Your cold cuts should maintain their quality for at least 3 months if double wrapped, and 6 weeks if they’re single-wrapped.
To thaw deli meat, place the frozen meat on a plate and put it in the fridge the night before you intend to use it. By morning, it should be thawed out and ready to eat.
Can You Leave Deli Meat Out?
If deli meat is left out at room temperature for over 2 hours, or over an hour if the temperature is over 90 °F, it is no longer edible. This applies to most perishable foods.
However, it’s important to judge this on a case by case basis. If unopened packaged deli meat is left on the kitchen counter in the colder months for around 3 hours.
It’s still considered good to use. But if that same deli meat is left in a sandwich for about 3 hours on a hot day, then it should be thrown out.

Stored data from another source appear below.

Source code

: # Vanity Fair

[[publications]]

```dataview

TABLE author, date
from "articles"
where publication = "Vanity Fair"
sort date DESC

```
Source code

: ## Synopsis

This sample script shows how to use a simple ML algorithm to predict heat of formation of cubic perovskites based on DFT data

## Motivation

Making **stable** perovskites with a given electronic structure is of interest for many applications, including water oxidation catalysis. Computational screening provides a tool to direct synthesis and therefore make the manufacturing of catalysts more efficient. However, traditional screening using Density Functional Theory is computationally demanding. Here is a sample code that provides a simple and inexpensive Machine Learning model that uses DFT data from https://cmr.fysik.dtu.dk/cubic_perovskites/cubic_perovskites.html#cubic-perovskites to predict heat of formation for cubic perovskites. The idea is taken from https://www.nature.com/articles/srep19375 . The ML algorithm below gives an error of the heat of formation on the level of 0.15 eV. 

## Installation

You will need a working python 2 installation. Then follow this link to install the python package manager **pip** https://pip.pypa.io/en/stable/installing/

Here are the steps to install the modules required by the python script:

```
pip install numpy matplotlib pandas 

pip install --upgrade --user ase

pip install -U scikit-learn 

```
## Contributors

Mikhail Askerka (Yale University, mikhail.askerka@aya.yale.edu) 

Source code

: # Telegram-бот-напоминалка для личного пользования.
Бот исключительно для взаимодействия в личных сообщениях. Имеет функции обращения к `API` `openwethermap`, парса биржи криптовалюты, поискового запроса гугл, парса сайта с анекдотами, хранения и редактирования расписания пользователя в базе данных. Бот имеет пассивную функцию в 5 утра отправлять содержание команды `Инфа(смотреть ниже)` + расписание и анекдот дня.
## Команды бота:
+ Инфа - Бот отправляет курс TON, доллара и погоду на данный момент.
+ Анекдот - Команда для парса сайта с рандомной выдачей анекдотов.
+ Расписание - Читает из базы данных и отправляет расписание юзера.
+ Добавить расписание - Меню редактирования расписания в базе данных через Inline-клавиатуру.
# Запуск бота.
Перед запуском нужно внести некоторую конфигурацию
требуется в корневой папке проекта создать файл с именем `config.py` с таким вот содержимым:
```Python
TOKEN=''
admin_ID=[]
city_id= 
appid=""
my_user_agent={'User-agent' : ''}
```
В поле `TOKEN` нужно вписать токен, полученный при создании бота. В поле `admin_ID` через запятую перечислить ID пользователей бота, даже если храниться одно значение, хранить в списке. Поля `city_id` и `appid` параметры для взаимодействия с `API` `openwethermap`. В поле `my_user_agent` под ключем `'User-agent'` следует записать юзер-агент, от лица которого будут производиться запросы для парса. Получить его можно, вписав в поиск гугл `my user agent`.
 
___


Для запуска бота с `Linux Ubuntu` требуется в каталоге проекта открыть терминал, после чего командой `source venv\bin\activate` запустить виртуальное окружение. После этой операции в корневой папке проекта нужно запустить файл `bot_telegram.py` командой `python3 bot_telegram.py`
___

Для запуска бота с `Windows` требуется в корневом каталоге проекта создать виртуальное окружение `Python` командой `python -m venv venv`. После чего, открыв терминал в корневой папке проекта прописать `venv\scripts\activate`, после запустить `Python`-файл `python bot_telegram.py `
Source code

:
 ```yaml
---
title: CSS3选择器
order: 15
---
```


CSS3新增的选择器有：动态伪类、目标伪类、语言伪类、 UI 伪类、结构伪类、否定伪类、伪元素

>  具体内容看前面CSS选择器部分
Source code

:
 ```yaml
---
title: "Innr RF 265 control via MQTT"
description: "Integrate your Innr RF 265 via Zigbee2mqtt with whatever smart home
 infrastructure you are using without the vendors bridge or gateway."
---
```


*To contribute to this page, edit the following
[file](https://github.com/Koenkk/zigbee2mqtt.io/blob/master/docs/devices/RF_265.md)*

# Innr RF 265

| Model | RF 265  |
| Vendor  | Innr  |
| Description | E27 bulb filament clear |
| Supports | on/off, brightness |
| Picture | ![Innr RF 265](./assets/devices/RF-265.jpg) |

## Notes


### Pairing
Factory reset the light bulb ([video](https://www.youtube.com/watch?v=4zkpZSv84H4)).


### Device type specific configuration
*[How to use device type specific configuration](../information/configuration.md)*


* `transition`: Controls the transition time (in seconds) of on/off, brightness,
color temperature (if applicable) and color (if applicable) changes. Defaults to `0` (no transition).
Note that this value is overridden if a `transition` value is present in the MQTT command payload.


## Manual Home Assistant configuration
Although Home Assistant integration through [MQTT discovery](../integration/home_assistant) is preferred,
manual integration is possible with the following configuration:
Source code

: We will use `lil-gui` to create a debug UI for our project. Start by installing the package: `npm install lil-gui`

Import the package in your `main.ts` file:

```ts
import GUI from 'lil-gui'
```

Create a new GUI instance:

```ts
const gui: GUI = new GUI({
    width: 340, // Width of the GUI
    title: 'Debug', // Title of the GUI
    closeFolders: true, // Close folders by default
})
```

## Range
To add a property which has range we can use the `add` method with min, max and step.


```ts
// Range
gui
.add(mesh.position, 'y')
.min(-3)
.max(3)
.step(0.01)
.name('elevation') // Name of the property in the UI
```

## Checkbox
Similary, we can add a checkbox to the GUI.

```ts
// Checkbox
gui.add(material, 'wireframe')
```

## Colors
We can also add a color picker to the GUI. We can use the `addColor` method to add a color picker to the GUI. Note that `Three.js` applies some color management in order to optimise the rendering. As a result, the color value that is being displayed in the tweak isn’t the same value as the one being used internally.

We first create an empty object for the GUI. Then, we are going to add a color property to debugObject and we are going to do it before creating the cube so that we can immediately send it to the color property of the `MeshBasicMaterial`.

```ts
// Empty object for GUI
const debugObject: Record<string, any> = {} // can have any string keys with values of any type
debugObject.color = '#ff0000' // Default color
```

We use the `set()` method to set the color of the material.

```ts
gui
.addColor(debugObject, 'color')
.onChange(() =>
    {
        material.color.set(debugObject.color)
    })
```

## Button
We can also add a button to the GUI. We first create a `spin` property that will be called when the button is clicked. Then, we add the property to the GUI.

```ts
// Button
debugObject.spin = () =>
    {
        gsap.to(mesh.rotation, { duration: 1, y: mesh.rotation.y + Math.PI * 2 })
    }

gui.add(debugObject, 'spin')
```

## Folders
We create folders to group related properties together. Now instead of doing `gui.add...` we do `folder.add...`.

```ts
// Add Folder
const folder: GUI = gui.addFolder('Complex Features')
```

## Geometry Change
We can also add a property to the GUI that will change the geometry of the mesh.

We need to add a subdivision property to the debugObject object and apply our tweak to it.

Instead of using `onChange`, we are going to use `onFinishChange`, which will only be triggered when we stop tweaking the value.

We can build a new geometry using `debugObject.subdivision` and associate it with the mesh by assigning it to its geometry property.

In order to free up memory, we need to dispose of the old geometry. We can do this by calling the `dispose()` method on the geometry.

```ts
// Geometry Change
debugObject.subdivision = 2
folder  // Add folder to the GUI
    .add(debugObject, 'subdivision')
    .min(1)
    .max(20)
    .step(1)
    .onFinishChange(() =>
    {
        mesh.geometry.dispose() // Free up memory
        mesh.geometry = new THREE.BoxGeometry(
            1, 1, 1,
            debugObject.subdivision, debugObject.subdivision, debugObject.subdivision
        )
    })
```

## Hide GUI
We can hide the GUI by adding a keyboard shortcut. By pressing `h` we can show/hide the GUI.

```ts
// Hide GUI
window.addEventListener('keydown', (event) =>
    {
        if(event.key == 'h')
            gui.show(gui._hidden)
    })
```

The main thing to remember is that temperatures between 40 °F and 140 °F are considered the danger zone for perishable foods.
This is the temperature range where bacteria quickly multiplies. Storing perishable foods at these temperatures for longer than you need to is a bad idea.
Deli meat can be a surprisingly durable foodstuff if stored correctly at the right temperatures. However, this will depend on the type of meat (salami will last longer than chicken cold cuts, for example).
There are a few signs that deli meat has gone bad, and it’s important to be mindful of best-by and use-by dates in particular.